::: SOURCE RECORDS :::

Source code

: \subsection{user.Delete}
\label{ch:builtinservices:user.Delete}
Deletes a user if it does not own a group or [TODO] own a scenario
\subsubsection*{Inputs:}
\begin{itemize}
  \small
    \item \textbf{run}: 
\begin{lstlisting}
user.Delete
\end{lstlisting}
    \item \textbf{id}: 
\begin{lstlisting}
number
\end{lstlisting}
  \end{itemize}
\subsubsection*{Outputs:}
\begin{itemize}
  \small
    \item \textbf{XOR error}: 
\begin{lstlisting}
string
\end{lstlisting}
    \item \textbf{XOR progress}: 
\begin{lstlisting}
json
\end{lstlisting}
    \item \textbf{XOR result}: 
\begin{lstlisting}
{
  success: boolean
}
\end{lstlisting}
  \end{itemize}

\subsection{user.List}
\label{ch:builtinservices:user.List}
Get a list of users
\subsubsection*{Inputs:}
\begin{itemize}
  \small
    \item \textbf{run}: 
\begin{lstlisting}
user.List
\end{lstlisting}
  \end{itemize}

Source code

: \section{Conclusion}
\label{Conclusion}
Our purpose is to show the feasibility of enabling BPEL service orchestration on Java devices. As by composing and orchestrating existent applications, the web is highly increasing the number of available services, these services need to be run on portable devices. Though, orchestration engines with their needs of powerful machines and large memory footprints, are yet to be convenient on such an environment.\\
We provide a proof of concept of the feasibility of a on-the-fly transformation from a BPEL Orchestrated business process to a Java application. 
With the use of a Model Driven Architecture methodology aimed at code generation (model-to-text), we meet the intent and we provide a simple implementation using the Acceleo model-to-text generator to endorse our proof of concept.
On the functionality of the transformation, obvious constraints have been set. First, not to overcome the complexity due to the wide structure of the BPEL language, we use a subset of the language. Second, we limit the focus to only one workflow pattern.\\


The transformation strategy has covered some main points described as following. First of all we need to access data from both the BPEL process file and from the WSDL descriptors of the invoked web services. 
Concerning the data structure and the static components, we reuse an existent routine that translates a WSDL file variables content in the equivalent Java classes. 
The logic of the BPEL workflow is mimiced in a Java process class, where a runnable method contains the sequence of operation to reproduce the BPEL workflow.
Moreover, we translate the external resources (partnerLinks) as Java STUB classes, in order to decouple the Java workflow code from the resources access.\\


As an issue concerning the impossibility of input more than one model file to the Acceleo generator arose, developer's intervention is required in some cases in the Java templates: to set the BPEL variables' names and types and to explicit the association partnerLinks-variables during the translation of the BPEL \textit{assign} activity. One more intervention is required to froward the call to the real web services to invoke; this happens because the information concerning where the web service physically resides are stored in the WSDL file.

:::
::: SOURCE RECORDS :::

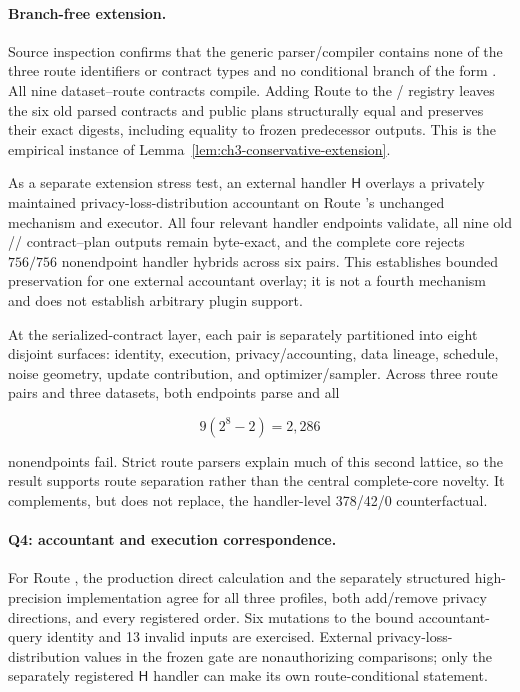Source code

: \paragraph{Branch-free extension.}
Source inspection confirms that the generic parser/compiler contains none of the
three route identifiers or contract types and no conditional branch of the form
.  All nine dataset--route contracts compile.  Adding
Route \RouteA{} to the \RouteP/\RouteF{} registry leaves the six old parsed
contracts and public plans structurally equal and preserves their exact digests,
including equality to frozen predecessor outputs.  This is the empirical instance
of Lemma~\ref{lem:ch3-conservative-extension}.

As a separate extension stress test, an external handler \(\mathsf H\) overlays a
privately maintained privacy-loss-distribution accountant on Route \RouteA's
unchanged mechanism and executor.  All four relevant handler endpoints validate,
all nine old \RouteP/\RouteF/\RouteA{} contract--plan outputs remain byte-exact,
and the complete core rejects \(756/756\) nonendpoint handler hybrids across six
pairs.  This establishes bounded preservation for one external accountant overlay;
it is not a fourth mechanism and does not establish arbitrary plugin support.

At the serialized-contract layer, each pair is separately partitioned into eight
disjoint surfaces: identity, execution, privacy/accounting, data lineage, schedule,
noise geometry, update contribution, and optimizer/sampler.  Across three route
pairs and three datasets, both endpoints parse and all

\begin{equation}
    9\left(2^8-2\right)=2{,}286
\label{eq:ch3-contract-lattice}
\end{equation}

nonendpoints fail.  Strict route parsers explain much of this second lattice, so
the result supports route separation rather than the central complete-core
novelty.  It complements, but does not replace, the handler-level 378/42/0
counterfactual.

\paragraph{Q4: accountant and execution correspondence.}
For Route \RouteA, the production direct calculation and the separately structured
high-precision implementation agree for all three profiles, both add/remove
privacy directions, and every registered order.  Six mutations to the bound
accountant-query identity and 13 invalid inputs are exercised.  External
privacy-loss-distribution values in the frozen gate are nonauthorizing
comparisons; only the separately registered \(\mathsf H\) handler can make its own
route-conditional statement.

:::

TASK STATEMENT —
All lines with the word "separately" must be located in the data and copied.

RESPONSE BOX —
At the serialized-contract layer, each pair is separately partitioned into eight
For Route \RouteA, the production direct calculation and the separately structured
comparisons; only the separately registered \(\mathsf H\) handler can make its own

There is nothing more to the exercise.